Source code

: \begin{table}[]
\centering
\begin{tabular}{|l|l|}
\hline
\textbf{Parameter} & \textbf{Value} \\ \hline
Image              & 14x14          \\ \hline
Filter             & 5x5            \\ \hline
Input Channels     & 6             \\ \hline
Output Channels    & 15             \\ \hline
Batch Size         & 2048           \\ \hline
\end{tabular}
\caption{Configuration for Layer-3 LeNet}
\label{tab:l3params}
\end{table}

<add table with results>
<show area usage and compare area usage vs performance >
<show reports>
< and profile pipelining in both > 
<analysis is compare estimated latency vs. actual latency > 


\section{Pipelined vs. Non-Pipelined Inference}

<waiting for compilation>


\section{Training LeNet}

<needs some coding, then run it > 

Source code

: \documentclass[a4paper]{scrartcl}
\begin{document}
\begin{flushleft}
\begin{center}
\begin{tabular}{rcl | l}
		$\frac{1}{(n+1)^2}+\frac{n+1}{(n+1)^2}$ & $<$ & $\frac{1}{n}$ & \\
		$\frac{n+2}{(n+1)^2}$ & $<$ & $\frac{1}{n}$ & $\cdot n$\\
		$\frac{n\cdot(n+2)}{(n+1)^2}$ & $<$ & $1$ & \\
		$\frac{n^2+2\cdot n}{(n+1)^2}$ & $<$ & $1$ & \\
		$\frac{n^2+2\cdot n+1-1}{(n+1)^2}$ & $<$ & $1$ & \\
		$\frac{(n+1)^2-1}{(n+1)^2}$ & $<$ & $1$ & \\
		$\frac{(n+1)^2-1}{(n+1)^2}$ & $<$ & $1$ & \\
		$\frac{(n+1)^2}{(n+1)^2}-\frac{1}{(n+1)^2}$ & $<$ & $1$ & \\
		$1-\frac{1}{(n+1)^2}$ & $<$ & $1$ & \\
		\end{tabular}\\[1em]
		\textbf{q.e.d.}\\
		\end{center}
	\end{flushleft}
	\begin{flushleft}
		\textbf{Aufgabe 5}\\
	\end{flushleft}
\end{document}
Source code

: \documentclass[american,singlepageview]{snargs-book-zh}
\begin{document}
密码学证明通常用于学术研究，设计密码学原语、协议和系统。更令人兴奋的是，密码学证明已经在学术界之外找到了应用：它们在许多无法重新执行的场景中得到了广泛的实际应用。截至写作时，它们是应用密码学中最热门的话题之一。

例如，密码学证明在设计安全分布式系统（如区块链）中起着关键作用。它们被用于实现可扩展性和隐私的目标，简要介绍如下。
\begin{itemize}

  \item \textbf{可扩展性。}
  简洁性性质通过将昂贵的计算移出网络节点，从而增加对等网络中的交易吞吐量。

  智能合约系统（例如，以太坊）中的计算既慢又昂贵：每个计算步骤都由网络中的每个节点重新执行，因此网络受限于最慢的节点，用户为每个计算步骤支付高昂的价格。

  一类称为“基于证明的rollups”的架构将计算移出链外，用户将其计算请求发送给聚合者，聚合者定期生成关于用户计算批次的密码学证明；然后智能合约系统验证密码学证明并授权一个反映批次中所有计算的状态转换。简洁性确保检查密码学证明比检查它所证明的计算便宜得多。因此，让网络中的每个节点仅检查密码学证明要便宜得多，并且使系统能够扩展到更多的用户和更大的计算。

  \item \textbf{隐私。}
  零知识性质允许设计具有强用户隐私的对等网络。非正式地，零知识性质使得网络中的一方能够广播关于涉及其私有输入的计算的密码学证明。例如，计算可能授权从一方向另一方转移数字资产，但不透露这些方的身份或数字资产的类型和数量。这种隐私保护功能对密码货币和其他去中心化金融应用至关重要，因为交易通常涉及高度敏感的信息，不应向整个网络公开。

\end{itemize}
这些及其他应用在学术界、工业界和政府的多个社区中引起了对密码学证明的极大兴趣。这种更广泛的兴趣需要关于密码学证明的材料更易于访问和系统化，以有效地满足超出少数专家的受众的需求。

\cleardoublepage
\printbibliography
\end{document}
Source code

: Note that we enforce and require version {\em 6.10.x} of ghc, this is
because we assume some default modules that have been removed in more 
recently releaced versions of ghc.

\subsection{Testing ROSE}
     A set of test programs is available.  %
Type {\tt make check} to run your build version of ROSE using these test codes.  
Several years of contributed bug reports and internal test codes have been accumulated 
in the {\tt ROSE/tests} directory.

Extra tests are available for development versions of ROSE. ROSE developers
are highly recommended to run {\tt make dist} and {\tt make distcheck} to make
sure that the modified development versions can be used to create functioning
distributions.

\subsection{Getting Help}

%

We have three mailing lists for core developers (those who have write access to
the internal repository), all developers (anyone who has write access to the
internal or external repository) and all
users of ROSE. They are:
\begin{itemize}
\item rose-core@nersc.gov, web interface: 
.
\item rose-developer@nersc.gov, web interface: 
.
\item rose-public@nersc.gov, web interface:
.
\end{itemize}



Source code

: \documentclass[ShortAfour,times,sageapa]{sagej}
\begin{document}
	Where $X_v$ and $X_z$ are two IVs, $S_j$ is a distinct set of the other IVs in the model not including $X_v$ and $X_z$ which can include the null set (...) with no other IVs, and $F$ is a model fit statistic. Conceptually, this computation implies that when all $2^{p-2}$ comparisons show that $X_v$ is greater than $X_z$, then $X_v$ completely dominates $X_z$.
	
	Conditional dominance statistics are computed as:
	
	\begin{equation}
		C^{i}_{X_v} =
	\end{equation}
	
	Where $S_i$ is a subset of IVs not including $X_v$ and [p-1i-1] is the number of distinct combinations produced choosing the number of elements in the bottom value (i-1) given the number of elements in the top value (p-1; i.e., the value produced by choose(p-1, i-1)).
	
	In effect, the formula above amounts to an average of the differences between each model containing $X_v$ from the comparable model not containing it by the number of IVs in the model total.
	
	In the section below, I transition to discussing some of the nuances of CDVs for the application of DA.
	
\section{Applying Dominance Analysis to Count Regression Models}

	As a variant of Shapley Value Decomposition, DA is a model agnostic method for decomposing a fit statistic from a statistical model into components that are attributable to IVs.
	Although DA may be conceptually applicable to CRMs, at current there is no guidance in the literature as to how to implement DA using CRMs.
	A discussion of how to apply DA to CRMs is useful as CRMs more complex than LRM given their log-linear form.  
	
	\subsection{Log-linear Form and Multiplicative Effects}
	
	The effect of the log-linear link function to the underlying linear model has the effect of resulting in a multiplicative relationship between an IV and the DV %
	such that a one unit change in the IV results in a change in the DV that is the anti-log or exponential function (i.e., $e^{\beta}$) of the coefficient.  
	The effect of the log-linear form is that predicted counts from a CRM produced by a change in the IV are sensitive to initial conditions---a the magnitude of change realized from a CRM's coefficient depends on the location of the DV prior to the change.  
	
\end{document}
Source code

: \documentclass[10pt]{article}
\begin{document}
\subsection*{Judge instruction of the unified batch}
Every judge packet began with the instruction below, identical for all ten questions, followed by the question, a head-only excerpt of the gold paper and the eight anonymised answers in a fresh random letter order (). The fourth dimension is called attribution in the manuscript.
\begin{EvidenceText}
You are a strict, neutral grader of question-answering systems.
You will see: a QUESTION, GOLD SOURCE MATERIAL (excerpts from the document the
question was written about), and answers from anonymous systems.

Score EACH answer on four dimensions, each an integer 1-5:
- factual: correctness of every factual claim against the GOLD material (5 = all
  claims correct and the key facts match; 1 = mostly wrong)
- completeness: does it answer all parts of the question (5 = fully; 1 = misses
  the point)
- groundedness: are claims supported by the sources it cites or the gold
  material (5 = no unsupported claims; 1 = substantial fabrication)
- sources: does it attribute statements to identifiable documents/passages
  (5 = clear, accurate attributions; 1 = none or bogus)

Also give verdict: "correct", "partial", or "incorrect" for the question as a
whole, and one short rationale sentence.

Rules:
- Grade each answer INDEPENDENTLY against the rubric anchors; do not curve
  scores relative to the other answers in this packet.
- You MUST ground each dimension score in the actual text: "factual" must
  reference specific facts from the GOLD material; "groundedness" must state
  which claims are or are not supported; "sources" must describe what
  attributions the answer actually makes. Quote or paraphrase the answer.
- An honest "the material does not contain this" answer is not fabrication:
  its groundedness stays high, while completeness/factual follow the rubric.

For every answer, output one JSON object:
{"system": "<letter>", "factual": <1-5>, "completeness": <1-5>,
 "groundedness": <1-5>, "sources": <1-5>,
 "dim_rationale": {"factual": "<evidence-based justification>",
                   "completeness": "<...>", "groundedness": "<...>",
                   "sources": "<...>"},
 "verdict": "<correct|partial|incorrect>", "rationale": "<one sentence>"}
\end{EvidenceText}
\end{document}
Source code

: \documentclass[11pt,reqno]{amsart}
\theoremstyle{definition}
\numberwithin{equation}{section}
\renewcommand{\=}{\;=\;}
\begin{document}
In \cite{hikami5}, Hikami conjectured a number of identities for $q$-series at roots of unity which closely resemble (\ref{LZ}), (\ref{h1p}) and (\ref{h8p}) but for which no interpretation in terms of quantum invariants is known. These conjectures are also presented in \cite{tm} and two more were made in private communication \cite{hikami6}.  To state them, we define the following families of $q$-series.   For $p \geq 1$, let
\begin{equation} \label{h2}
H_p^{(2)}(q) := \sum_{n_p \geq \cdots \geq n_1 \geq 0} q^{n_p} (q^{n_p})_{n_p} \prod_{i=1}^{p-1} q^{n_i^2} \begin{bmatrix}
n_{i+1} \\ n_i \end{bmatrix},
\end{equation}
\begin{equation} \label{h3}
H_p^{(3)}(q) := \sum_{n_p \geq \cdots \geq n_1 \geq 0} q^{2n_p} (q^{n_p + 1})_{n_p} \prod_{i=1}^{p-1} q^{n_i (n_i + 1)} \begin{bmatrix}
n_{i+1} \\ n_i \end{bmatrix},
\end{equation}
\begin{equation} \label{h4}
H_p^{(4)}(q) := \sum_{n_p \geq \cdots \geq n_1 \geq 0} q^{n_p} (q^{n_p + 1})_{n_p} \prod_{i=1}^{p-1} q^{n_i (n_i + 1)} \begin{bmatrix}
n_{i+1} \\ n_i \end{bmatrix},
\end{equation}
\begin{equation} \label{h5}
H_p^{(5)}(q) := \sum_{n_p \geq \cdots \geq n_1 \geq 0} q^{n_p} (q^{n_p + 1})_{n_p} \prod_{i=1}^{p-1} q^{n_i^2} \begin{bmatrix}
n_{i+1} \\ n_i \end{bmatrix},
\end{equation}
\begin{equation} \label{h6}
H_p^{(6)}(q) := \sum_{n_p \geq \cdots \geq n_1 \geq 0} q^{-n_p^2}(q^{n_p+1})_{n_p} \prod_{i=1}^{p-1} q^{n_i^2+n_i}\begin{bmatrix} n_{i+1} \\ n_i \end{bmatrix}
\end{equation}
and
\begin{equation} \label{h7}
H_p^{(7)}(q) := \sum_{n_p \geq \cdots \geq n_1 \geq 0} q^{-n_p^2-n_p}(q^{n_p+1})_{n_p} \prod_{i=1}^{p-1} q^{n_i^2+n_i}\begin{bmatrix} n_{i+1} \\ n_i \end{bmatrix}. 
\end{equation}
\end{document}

────

Problem statement = Show all lines above holding the word "results".

Solution below =
<add table with results>
	such that a one unit change in the IV results in a change in the DV that is the anti-log or exponential function (i.e., $e^{\beta}$) of the coefficient.  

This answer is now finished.